DIRECTIONS FOR THIS TASK :: Each line containing the string "words" should be copied out of the entries.

MATERIALS PROVIDED ::
:::::

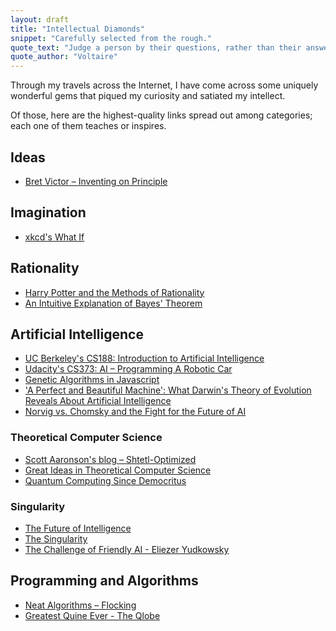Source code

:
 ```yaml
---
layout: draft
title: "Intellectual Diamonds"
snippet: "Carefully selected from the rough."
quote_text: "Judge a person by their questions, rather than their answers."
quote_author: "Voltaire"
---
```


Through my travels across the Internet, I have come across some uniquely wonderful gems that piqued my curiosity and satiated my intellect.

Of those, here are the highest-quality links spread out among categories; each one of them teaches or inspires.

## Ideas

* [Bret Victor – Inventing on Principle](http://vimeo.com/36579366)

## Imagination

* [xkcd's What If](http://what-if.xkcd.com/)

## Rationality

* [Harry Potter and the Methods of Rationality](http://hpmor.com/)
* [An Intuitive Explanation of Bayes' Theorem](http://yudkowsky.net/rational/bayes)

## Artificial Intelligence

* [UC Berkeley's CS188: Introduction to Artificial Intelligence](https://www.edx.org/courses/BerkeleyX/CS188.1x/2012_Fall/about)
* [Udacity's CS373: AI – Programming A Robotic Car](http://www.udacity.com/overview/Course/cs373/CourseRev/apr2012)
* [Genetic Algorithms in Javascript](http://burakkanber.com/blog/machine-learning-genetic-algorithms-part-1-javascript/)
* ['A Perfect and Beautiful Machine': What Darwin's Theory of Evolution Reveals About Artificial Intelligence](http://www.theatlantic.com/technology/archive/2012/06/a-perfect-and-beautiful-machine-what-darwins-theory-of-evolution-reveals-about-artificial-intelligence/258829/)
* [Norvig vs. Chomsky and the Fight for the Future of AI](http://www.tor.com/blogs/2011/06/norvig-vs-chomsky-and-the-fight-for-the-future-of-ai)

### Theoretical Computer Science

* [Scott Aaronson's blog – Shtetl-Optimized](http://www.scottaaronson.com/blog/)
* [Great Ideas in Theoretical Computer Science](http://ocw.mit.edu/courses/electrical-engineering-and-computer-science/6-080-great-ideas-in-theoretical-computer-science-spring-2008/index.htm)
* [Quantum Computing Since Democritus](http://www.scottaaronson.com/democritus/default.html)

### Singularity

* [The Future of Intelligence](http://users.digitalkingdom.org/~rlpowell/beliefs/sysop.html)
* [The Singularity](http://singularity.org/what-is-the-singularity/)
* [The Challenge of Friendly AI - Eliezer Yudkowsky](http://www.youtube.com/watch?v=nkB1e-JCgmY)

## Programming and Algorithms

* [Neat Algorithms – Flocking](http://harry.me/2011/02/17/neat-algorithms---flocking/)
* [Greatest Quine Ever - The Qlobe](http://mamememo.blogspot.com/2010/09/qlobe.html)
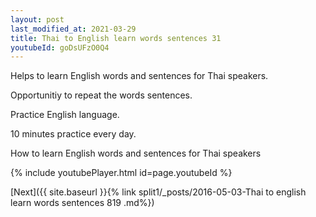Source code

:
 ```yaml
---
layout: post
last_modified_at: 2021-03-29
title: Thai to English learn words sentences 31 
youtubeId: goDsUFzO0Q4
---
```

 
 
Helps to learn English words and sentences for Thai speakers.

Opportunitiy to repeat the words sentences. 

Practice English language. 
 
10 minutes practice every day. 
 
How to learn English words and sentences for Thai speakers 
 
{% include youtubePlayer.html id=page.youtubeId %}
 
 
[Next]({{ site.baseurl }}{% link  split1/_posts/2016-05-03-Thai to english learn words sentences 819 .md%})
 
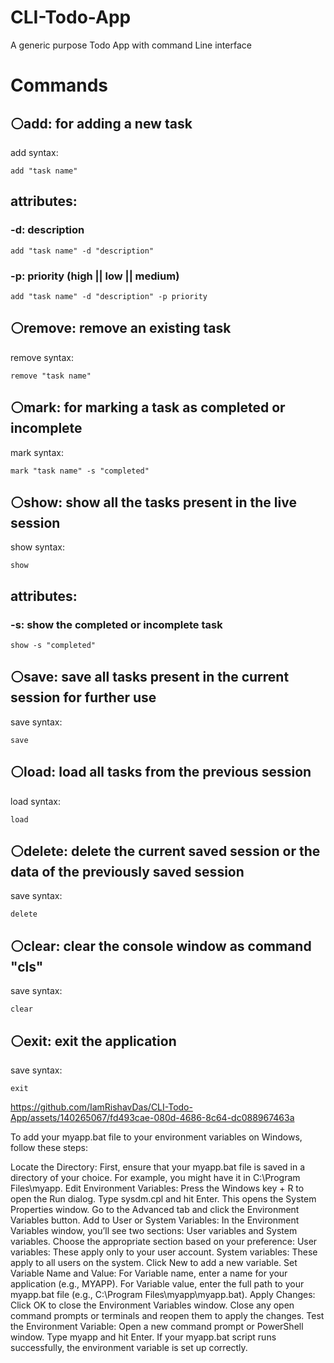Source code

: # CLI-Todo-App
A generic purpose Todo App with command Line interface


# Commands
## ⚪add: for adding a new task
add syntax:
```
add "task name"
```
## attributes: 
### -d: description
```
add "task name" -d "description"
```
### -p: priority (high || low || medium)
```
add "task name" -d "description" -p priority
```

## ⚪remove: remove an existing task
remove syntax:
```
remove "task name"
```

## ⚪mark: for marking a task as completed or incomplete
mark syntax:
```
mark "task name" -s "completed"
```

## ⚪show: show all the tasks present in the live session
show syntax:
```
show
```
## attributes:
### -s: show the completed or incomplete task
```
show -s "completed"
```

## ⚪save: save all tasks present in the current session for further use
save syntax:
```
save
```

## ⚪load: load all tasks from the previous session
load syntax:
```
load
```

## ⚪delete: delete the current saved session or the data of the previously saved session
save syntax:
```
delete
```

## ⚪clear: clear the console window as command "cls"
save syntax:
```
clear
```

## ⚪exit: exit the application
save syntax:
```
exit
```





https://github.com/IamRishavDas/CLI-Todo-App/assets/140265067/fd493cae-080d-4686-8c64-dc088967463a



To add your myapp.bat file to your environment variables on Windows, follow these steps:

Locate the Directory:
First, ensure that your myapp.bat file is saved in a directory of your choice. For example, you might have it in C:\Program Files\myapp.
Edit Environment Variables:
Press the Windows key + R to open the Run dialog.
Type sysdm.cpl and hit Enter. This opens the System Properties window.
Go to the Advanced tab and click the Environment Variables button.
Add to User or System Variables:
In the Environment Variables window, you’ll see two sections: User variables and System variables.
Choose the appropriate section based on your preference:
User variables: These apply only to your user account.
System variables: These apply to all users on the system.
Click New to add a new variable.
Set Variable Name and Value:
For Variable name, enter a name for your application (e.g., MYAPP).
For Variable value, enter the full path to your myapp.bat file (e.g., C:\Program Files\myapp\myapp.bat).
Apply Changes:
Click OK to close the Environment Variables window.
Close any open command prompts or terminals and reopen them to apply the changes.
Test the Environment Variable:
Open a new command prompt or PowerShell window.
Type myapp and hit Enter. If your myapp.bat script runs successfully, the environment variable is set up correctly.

:::::

ANSWER BOX ::
title: Thai to English learn words sentences 31 
Helps to learn English words and sentences for Thai speakers.
Opportunitiy to repeat the words sentences. 
How to learn English words and sentences for Thai speakers 
[Next]({{ site.baseurl }}{% link  split1/_posts/2016-05-03-Thai to english learn words sentences 819 .md%})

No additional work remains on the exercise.